I have a dataframe with a column of numbers.
In a separate column, I want to print whether the number is \"less than 10\", \"between 10 and 20\" or \"between 20 and 30\
You could use cut
from base R, but be aware it makes the words
variable a factor. You just need to set the appropriate intervals (which is why I used 30.5 etc for readibility). BTW, in your example you coded 20
should be recoded both to "between 10 and 20" and to "between 20 and 30", which won't work.
data$words <- cut(data$number, c(0,9.5,20.5,30.5,40), c("less than 10", "between 10 and 20", "between 20 and 30", "other"))
data
The main problem was that you need to reference the variable in each inequality test. To make this more readable, I wrapped everything in a with(data...
call. Another problem with your code was the use of &&
instead of &
. The former is for single values only while the latter compares each element of two vectors.
data$words<-
with(data,
ifelse(number >= 0 & number <= 9, "less than 10",
ifelse(number >= 10 & number <= 20, "between 10 and 20",
ifelse(number >= 20 & number <= 30, "between 20 and 30", "other"))))
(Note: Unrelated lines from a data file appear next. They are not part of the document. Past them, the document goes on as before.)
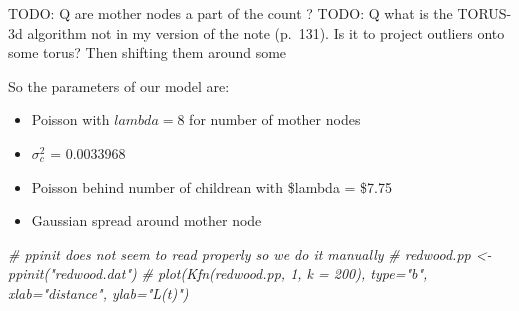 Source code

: \documentclass[
]{article}
\newenvironment{Shaded}{\begin{snugshade}}{\end{snugshade}}
\newcommand{\CommentTok}[1]{\textcolor[rgb]{0.56,0.35,0.01}{\textit{#1}}}
\newcommand{\DataTypeTok}[1]{\textcolor[rgb]{0.13,0.29,0.53}{#1}}
\newcommand{\KeywordTok}[1]{\textcolor[rgb]{0.13,0.29,0.53}{\textbf{#1}}}
\newcommand{\NormalTok}[1]{#1}
\newcommand{\OperatorTok}[1]{\textcolor[rgb]{0.81,0.36,0.00}{\textbf{#1}}}
\newcommand{\StringTok}[1]{\textcolor[rgb]{0.31,0.60,0.02}{#1}}
\begin{document}
\begin{Shaded}
\end{Shaded}

TODO: Q are mother nodes a part of the count ? TODO: Q what is the
TORUS-3d algorithm not in my version of the note (p.~131). Is it to
project outliers onto some torus? Then shifting them around some

So the parameters of our model are:

\begin{itemize}
\item
  Poisson with \(lambda = 8\) for number of mother nodes
\item
  \(\sigma^2_c\) = 0.0033968
\item
  Poisson behind number of childrean with \$lambda = \$7.75
\item
  Gaussian spread around mother node
\end{itemize}

\begin{Shaded}
\begin{Highlighting}[]
\CommentTok{# ppinit does not seem to read properly so we do it manually}
\CommentTok{# redwood.pp <- ppinit("redwood.dat")}
\CommentTok{# plot(Kfn(redwood.pp, 1, k = 200), type="b", xlab="distance", ylab="L(t)")}
\end{Highlighting}
\end{Shaded}
\end{document}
I also think this is a lot more readable than the tidyverse
without introducing new syntax. It is easier to debug, too.
library(tidyverse)
data<-data.frame(number=(1:40))
data %>%
mutate(word = case_when(
number>=0 & number<10~"less than 10",
number>=10 & number<20~"between 10 and 20",
number>=20 & number<30~"between 20 and 30",
T~"Other"
))
number word
1 1 less than 10
2 2 less than 10
3 3 less than 10
4 4 less than 10
5 5 less than 10
6 6 less than 10
7 7 less than 10
8 8 less than 10
9 9 less than 10
10 10 between 10 and 20
11 11 between 10 and 20
12 12 between 10 and 20
13 13 between 10 and 20
14 14 between 10 and 20
15 15 between 10 and 20
16 16 between 10 and 20
17 17 between 10 and 20
18 18 between 10 and 20
19 19 between 10 and 20
20 20 between 20 and 30
21 21 between 20 and 30
22 22 between 20 and 30
23 23 between 20 and 30
24 24 between 20 and 30
25 25 between 20 and 30
26 26 between 20 and 30
27 27 between 20 and 30
28 28 between 20 and 30
29 29 between 20 and 30
30 30 Other
31 31 Other
32 32 Other
33 33 Other
34 34 Other
35 35 Other
36 36 Other
37 37 Other
38 38 Other
39 39 Other
40 40 Other
do you need it to be all in one statement?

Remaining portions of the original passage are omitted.